Le Festival Menuhin présentait une superbe affiche, avec de nombreux musiciens de renom, dont Grygory Sokolov.

Article mis en ligne le octobre 2009
dernière modification le 17 décembre 2009

par Eric POUSAZ

Le pianiste russe Grygory Sokolov, qui semble à peine supporter le poids de sa célébrité, arrive au piano presque en s’excusant de sa présence. Après une révérence timide à peine esquissée en guise de salutation, il prend place et se recueille. Dès les premières mesures, le charme opère.

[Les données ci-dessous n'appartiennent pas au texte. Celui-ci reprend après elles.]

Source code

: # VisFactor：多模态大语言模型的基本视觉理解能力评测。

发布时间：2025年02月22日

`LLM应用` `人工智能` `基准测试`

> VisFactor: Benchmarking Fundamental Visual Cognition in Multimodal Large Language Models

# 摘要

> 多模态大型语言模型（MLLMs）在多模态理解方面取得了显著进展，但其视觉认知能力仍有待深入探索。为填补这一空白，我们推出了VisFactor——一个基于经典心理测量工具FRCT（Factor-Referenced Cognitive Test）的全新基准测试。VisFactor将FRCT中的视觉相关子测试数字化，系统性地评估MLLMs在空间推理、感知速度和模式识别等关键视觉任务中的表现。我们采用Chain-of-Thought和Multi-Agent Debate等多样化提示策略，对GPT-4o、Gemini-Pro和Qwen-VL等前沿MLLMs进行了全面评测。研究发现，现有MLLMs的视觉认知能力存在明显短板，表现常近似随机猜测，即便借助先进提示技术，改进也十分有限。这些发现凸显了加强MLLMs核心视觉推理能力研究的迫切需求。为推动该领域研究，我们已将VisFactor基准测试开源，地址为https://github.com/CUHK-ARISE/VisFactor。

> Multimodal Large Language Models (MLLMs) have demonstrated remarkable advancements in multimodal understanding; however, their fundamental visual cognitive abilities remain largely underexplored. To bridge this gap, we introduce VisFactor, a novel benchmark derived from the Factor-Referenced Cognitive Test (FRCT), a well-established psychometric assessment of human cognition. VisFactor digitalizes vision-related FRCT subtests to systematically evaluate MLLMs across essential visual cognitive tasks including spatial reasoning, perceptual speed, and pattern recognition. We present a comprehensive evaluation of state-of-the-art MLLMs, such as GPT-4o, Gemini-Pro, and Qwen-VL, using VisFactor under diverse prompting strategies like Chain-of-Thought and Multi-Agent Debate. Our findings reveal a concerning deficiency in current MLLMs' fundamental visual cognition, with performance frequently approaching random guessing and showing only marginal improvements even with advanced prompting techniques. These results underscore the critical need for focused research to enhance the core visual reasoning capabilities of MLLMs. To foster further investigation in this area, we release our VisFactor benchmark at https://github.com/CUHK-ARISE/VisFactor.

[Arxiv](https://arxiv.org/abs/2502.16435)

En première partie de programme, le pianiste avait inscrit deux sonates de Beethoven qu’il a jouées sans interruption : l’opus 2 no 2 en la majeur et l’opus 27 en mi bémol majeur. Dans le premier mouvement de la sonate de jeunesse, qu’il interprète avec toutes les reprises, Sokolov crée d’emblée une atmosphère d’instabilité : la coloration des phrases et la variété du toucher donnent un relief nouveau à une structure relativement simple en en renouvelant systématiquement chaque motif mélodique. Un jeu d’une incroyable subtilité place chaque note dans un contexte nouveau – phénomène particulièrement sensible dans les reprises – pour en exprimer une nuance sans cesse retravaillée.

Grygory Sokolov

L’auditeur ne se lasse pas d’entendre à nouveau le motif initial qui apparaît à la fois comme le fondement thématique du mouvement et la marque d’une progression vers l’indicible. Les deux sonates s’écoutent alors comme une vaste fantaisie dont les péripéties sont autant d’étapes vers une approche toujours plus ascétique d’un message que l’interprète nous communique de façon plus intuitive que cérébrale : les tempos sont larges mais non relâchés, la progression paraît hésitante tout en tirant la justification de ses choix esthétiques de son refus de cérébralité ; au terme de cette première partie, l’auditeur a l’impression d’avoir découvert un Beethoven à la fois plus proche et plus disert que de coutume.
De Schubert, Grygory Sokolov jouait la Sonate en ré majeur D 850. Triomphe du sentiment sur l’intellect, cette partition devient ici une longue méditation sur l’instabilité des mouvements de l’âme. A l’encontre d’un Brendel, peut-être plus impérial, le musicien ne recule devant aucun excès pour extraire de la musique la quintessence de ce qui constituera l’esprit romantique : étirements mélodiques, subits effritements de la substance sonore et mise en exergue des chants intermédiaires rendent l’architecture de ces quatre mouvements presque confuse. Mais l’intensité du chant, d’une luminosité toujours exemplaire, et l’impavide vélocité d’un toucher qu’aucune embûche rythmique ne fait vaciller assurent à cette approche une assise d’une péremptoire solidité. Rarement, Schubert aura paru aussi en avance sur son temps avec cette œuvre qui ouvre de troublantes perspectives sur l’évolution future de la sonate romantique. Discutable, comme l’est d’ailleurs toute interprétation qui refuse de se réfugier dans les eaux tièdes du compromis, cette exécution a rappelé que Schubert, longtemps considéré comme moins novateur que Beethoven, a su trouver d’autres voies que son aîné pour faire accéder le piano aux portes du romantisme.
Ce récital grandiose s’est terminé, comme de coutume, par une pluie de bis. Etait-ce bien nécessaire après l’ascension de ces trois sommets incomparables ?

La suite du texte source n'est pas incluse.